Can axioms be premises in formal proofs? If I use an axiom to prove a theorem, i.e. use the axioms of equality in FOL to prove the converse of the axiom of extensionality, do I list those axioms as premises in a formal proof?
The answer seems obvious already but doing that means that the theorem I'm actually proving is $$\text{axioms of equality in FOL}\vdash\text{converse of axiom of extensionality}$$ and not the latter independently. Is there a rule that allows me to independently write down the statement that follows after $\vdash$ when I know that the statement preceding it is true?
 A: The symbol $\vdash$ is not really what you want. You are doing metalogic, so to speak, and the first rule is not to mess up with notation and conflate lower order logic with higher order logic. Something like $\Rightarrow$ is more suitable.
Furthermore, you cannot do metalogic over FOL as you were actually doing FOL. You are quantifying over sets, sets of sets, etc. You are outside FOL. 
Those axioms define the symbol $=$ in a higher order metalogic, and the symbol is employed as a primitive term (what means it cannot be "proved"). You should think of axioms as definitions of its terms and the related concepts appearing in the axiom. I highly recommend you read Tarski to have a superb and clear overview of all of these issues.

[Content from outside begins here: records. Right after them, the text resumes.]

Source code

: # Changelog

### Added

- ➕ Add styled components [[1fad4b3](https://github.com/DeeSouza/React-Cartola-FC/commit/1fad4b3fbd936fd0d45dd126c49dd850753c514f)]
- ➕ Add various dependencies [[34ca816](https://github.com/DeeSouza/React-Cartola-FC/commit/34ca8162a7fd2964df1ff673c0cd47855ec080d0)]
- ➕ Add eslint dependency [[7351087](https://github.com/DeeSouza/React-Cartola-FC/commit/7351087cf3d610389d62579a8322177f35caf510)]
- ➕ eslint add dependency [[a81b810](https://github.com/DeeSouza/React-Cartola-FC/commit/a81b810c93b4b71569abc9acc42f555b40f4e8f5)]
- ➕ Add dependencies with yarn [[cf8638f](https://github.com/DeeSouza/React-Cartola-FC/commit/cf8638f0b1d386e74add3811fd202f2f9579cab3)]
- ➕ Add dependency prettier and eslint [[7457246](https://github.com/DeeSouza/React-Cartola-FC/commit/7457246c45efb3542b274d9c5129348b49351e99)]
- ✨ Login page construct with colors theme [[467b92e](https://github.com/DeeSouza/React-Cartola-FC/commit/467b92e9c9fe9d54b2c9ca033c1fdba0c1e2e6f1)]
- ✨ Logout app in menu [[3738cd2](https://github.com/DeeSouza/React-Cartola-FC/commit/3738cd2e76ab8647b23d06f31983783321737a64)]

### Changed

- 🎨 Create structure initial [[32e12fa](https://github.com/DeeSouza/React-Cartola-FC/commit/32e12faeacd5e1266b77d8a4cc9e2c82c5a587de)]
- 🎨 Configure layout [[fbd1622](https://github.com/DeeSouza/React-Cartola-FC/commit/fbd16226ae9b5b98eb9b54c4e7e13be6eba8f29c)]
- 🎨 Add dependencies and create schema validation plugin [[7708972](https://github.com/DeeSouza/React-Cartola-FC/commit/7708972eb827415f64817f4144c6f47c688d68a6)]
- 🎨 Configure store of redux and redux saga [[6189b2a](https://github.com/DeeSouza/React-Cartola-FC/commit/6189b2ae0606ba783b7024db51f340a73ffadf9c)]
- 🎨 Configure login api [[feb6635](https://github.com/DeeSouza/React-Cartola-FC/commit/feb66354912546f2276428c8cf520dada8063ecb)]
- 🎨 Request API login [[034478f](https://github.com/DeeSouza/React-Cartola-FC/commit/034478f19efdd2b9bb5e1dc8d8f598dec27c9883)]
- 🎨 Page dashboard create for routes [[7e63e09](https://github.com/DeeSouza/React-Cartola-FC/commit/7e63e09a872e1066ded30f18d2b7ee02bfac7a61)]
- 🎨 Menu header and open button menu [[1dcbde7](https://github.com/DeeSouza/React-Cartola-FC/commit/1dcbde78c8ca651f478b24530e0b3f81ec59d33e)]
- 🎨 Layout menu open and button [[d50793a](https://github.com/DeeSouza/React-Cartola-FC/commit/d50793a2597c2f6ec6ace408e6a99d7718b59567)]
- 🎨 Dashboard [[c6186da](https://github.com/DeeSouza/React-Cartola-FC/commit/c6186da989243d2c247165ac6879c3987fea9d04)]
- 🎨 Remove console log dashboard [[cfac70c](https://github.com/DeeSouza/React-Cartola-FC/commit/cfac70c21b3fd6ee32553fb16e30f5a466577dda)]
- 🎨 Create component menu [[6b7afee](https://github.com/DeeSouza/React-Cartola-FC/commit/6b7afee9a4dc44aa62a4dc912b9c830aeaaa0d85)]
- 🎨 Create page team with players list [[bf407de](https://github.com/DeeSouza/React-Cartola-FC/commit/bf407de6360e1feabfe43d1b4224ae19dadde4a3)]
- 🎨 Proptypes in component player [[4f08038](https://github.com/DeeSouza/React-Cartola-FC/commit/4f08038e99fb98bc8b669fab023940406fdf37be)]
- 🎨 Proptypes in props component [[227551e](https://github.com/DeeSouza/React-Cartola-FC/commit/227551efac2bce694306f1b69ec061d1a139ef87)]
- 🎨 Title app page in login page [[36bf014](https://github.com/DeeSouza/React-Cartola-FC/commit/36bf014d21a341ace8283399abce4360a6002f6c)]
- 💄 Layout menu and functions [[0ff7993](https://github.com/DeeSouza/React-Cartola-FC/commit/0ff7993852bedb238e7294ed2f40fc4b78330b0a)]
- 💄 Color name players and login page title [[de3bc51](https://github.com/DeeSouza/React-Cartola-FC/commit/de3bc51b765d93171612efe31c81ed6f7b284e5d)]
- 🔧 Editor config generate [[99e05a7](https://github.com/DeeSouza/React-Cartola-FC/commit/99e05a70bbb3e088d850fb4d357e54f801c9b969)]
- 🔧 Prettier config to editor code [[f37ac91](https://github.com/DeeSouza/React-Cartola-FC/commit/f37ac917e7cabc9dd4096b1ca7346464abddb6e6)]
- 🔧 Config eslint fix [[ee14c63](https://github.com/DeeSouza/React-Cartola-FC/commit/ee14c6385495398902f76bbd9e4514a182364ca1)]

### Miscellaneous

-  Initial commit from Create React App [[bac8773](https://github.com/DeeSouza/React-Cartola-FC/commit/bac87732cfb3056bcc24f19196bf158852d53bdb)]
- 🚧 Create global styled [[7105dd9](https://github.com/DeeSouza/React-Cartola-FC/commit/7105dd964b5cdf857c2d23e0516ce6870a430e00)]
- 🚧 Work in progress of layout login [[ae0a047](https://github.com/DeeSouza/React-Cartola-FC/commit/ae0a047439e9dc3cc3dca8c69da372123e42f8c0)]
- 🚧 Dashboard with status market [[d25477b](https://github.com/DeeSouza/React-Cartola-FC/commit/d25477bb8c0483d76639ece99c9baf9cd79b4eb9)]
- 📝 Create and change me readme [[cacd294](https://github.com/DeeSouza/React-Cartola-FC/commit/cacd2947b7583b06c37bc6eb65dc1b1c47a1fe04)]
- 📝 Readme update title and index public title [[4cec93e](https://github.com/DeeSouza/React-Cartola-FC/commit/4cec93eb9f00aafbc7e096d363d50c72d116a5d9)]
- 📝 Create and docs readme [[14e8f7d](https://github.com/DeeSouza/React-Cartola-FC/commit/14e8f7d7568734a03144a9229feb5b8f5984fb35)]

Thus, proving one axiom from the other might be useful, although it is perhaps not what you think you are doing. If you strip the axiom of extensionality out of the equality symbol/concept, you still do set theory. If you want to do FOL with equality, then you introduce the equality symbol in the axiom of equality.
Anyway, Equality in mathematics comes with plenty of different flavors. Philosophically speaking, there seems to be nothing better than Leibniz's definition.